Yo, como saben los lectores de mi blog, soy cura. No pertenezco a ninguna asociación activa “anti desahucio”, me conformo con contemplar, desde Caritas, las penurias, las injurias con que la propia vida los obsequia, y los milagros que muchos de nuestros parroquianos tienen que hacer para sobrevivir. El mismo pan nuestro de cada día, que todos los días pedimos, y que el Señor Dios nos da con largueza, tiene que hacer birguerías para que llegue a muchos de estos hermanos nuestros desvalidos y desamparados.
Además, viven en sórdidos agujeros, en muchos casos ocho o diez personas donde con imaginación y sacrificio tan solo podrían convivir tres o cuatro. Y, encima, cuando mal pagan la hipoteca de la vivienda, si tienen que abonar cada mes un alquiler de trescientos o cuatrocientos euros, que van atrasando, mendigando la piedad y la misericordia del casero para que no los deje en la calle.

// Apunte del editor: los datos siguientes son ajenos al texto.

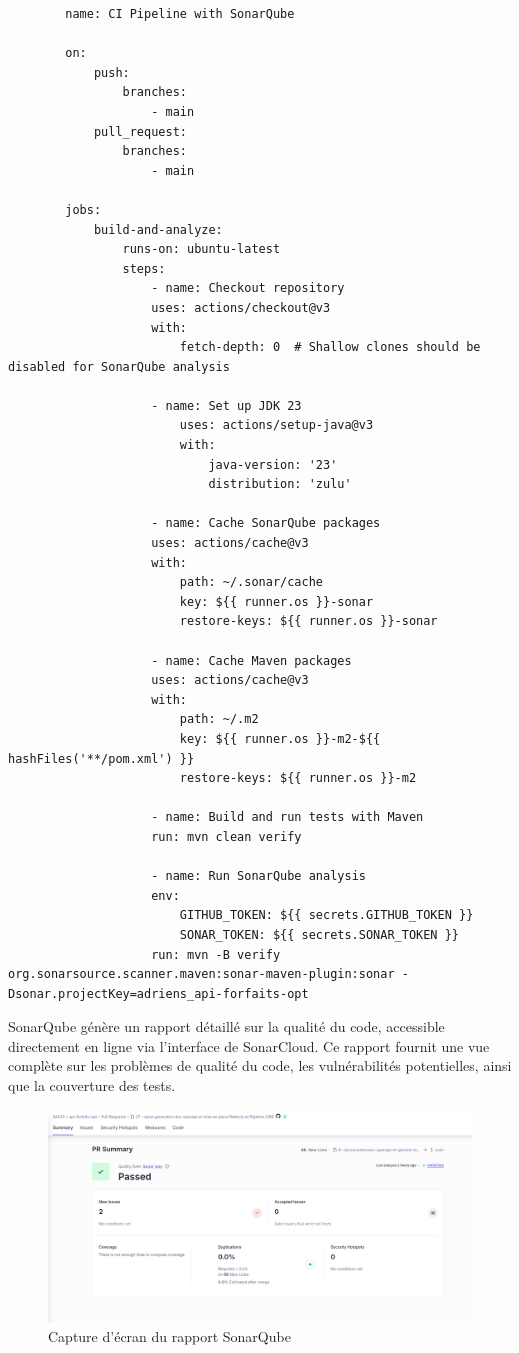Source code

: \documentclass{article}
\begin{document}
	\begin{lstlisting}
		name: CI Pipeline with SonarQube
		
		on:
			push:
				branches:
					- main
			pull_request:
				branches:
					- main
		
		jobs:
			build-and-analyze:
				runs-on: ubuntu-latest
				steps:
					- name: Checkout repository
					uses: actions/checkout@v3
					with:
						fetch-depth: 0  # Shallow clones should be disabled for SonarQube analysis
		
					- name: Set up JDK 23
						uses: actions/setup-java@v3
						with:
							java-version: '23'
							distribution: 'zulu'
					
					- name: Cache SonarQube packages
					uses: actions/cache@v3
					with:
						path: ~/.sonar/cache
						key: ${{ runner.os }}-sonar
						restore-keys: ${{ runner.os }}-sonar
					
					- name: Cache Maven packages
					uses: actions/cache@v3
					with:
						path: ~/.m2
						key: ${{ runner.os }}-m2-${{ hashFiles('**/pom.xml') }}
						restore-keys: ${{ runner.os }}-m2
					
					- name: Build and run tests with Maven
					run: mvn clean verify
					
					- name: Run SonarQube analysis
					env:
						GITHUB_TOKEN: ${{ secrets.GITHUB_TOKEN }}
						SONAR_TOKEN: ${{ secrets.SONAR_TOKEN }}
					run: mvn -B verify org.sonarsource.scanner.maven:sonar-maven-plugin:sonar -Dsonar.projectKey=adriens_api-forfaits-opt
	\end{lstlisting}
	SonarQube génère un rapport détaillé sur la qualité du code, accessible directement en ligne via l'interface de SonarCloud. Ce rapport fournit une vue complète sur les problèmes de qualité du code, les vulnérabilités potentielles, ainsi que la couverture des tests.
	\begin{figure}[h!]
		\centering
		\includegraphics[width=\textwidth]{asset/sonarq.png}
		\caption{Capture d'écran du rapport SonarQube}
		\label{fig:sonarq-report}
	\end{figure}
\end{document}
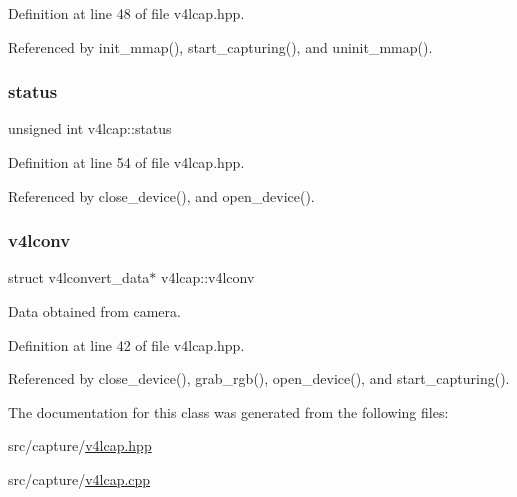 Definition at line 48 of file v4lcap.\+hpp.



Referenced by init\+\_\+mmap(), start\+\_\+capturing(), and uninit\+\_\+mmap().

\mbox{\label{classv4lcap_ae90192b024d952b464408e0ffd95d90a}} 
\subsubsection{\texorpdfstring{status}{status}}
{\footnotesize\ttfamily unsigned int v4lcap\+::status}



Definition at line 54 of file v4lcap.\+hpp.



Referenced by close\+\_\+device(), and open\+\_\+device().

\mbox{\label{classv4lcap_a5e57bbf84383d7b42d0cc9d1e7e03abb}} 
\subsubsection{\texorpdfstring{v4lconv}{v4lconv}}
{\footnotesize\ttfamily struct v4lconvert\+\_\+data$\ast$ v4lcap\+::v4lconv}



Data obtained from camera. 



Definition at line 42 of file v4lcap.\+hpp.



Referenced by close\+\_\+device(), grab\+\_\+rgb(), open\+\_\+device(), and start\+\_\+capturing().



The documentation for this class was generated from the following files\+:\begin{DoxyCompactItemize}
\item 
src/capture/\hyperlink{v4lcap_8hpp}{v4lcap.\+hpp}\item 
src/capture/\hyperlink{v4lcap_8cpp}{v4lcap.\+cpp}\end{DoxyCompactItemize}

Esta situación se ha agravado con la crisis. Pero yo me pregunto si el Estado, nuestro Estado español, o el griego, o el que sea, puede esgrimir la disculpa de la crisis, o cualquier otra, para algunos de sus ciudadanos malvivan casi como animales, sin espacio, sin alimento, sin dignidad. Para eso no renunciamos a nuestros derechos de buscarnos la vida por nuestra cuenta, a tortazo limpio, ¡sálvese quien pueda!, y dejamos civilizadamente en manos del Estado el uso de la coerción y de la violencia, renunciando a la iniciativa privada para el uso de la fuerza.
Pero a esta renuncia de los ciudadanos debe de corresponder la garantía de que el Estado promulgará unas reglas de juego, unas leyes, y unos árbitros, jueces, sistema judicial, que permitan se cumpla esa garantía a la que se compromete el Estado. Y esta situación garantista por parte de la sociedad institucionalizada en un Estado moderno, por lo menos en España, no se cumple. No hace falta ni recurrir a la estadística para saber los millones de ciudadanos que viven esa penuria e inseguridad. Sabemos que son muchos, pero bastaba que fuera uno para gritar que es intolerable.